2. The high performance dual wishbone suspension damper of claim 1, wherein: The telescopic end of the buffer (1) is hinged to a bracket (9) via a pivot pin. A lower fork arm (4) is fixedly connected to one side of the bracket (9). A ball joint (7) is movably connected to the top of the lower fork arm (4). A bushing (8) is fixedly connected to the opposite side of the two ball joints (7). An upper fork arm (5) is hinged to the side surface of the other bushing (8).
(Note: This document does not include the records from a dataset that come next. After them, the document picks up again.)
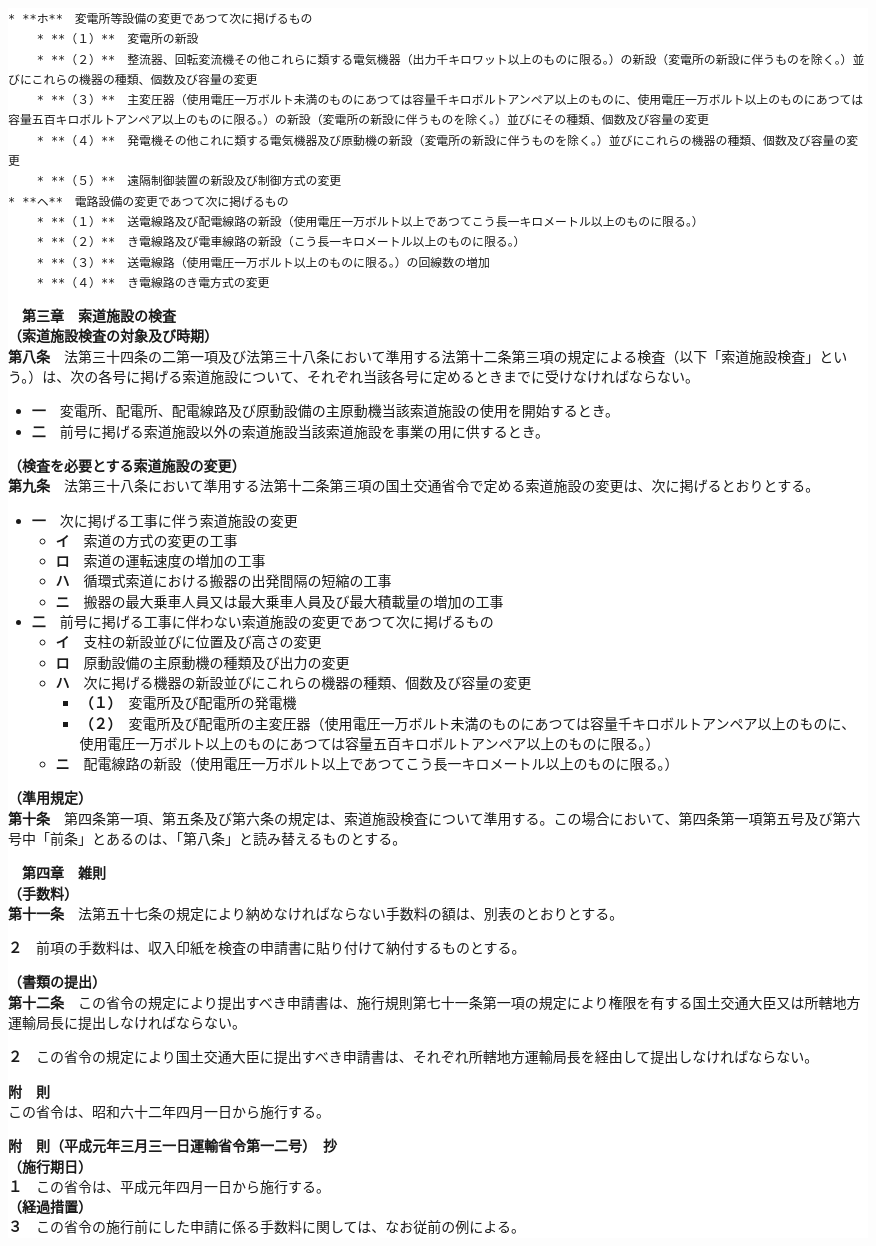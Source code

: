 	* **ホ**　変電所等設備の変更であつて次に掲げるもの  
		* **（１）**　変電所の新設  
		* **（２）**　整流器、回転変流機その他これらに類する電気機器（出力千キロワット以上のものに限る。）の新設（変電所の新設に伴うものを除く。）並びにこれらの機器の種類、個数及び容量の変更  
		* **（３）**　主変圧器（使用電圧一万ボルト未満のものにあつては容量千キロボルトアンペア以上のものに、使用電圧一万ボルト以上のものにあつては容量五百キロボルトアンペア以上のものに限る。）の新設（変電所の新設に伴うものを除く。）並びにその種類、個数及び容量の変更  
		* **（４）**　発電機その他これに類する電気機器及び原動機の新設（変電所の新設に伴うものを除く。）並びにこれらの機器の種類、個数及び容量の変更  
		* **（５）**　遠隔制御装置の新設及び制御方式の変更  
	* **ヘ**　電路設備の変更であつて次に掲げるもの  
		* **（１）**　送電線路及び配電線路の新設（使用電圧一万ボルト以上であつてこう長一キロメートル以上のものに限る。）  
		* **（２）**　き電線路及び電車線路の新設（こう長一キロメートル以上のものに限る。）  
		* **（３）**　送電線路（使用電圧一万ボルト以上のものに限る。）の回線数の増加  
		* **（４）**　き電線路のき電方式の変更  
  
&emsp;**第三章　索道施設の検査**  
**（索道施設検査の対象及び時期）**  
**第八条**　法第三十四条の二第一項及び法第三十八条において準用する法第十二条第三項の規定による検査（以下「索道施設検査」という。）は、次の各号に掲げる索道施設について、それぞれ当該各号に定めるときまでに受けなければならない。  
* **一**　変電所、配電所、配電線路及び原動設備の主原動機当該索道施設の使用を開始するとき。  
* **二**　前号に掲げる索道施設以外の索道施設当該索道施設を事業の用に供するとき。  
  
**（検査を必要とする索道施設の変更）**  
**第九条**　法第三十八条において準用する法第十二条第三項の国土交通省令で定める索道施設の変更は、次に掲げるとおりとする。  
* **一**　次に掲げる工事に伴う索道施設の変更  
	* **イ**　索道の方式の変更の工事  
	* **ロ**　索道の運転速度の増加の工事  
	* **ハ**　循環式索道における搬器の出発間隔の短縮の工事  
	* **ニ**　搬器の最大乗車人員又は最大乗車人員及び最大積載量の増加の工事  
* **二**　前号に掲げる工事に伴わない索道施設の変更であつて次に掲げるもの  
	* **イ**　支柱の新設並びに位置及び高さの変更  
	* **ロ**　原動設備の主原動機の種類及び出力の変更  
	* **ハ**　次に掲げる機器の新設並びにこれらの機器の種類、個数及び容量の変更  
		* **（１）**　変電所及び配電所の発電機  
		* **（２）**　変電所及び配電所の主変圧器（使用電圧一万ボルト未満のものにあつては容量千キロボルトアンペア以上のものに、使用電圧一万ボルト以上のものにあつては容量五百キロボルトアンペア以上のものに限る。）  
	* **ニ**　配電線路の新設（使用電圧一万ボルト以上であつてこう長一キロメートル以上のものに限る。）  
  
**（準用規定）**  
**第十条**　第四条第一項、第五条及び第六条の規定は、索道施設検査について準用する。この場合において、第四条第一項第五号及び第六号中「前条」とあるのは、「第八条」と読み替えるものとする。  
  
&emsp;**第四章　雑則**  
**（手数料）**  
**第十一条**　法第五十七条の規定により納めなければならない手数料の額は、別表のとおりとする。  
  
**２**　前項の手数料は、収入印紙を検査の申請書に貼り付けて納付するものとする。  
  
**（書類の提出）**  
**第十二条**　この省令の規定により提出すべき申請書は、施行規則第七十一条第一項の規定により権限を有する国土交通大臣又は所轄地方運輸局長に提出しなければならない。  
  
**２**　この省令の規定により国土交通大臣に提出すべき申請書は、それぞれ所轄地方運輸局長を経由して提出しなければならない。  
  
**附　則**  
この省令は、昭和六十二年四月一日から施行する。  
  
**附　則（平成元年三月三一日運輸省令第一二号）　抄**  
**（施行期日）**  
**１**　この省令は、平成元年四月一日から施行する。  
**（経過措置）**  
**３**　この省令の施行前にした申請に係る手数料に関しては、なお従前の例による。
A connecting sleeve (6) for connecting the frame is fixedly connected to the ends of both the upper fork arm (5) and the lower fork arm (4).
3. The high performance dual wishbone suspension damper of claim 1, wherein: The positive and negative poles of the coil (207) are electrically connected to the second electrode (307) and one of the first electrodes (303), and the second electrode (307) and the other first electrode (303) are connected in series with the coil (207) and the battery.
4. The high performance dual wishbone suspension damper of claim 1, wherein: The limiting plate fixedly sleeved on the telescopic end of the buffer (1) is used to abut against the buffer spring on the side surface of the buffer (1).
5. The high performance dual wishbone suspension damper of claim 1, wherein: The switching component (3) is installed in the operating chamber via the mounting plate (301), and the permanent magnet (204) generates an induced current by displacement within the sliding sleeve (203).
6. The high performance dual wishbone suspension damper of claim 1, wherein: One end of the telescopic sleeve (309) passes through the fixed rod (304) and is rotatably connected by a bearing, and the slider (305) slides along the trajectory of the groove (302).
7. The high performance dual wishbone suspension damper of claim 1, wherein: The spring (311) pushes against the telescopic rod (308) by force, and causes the second electric plate (307) on the slider (305) to abut against the first electric plate (303).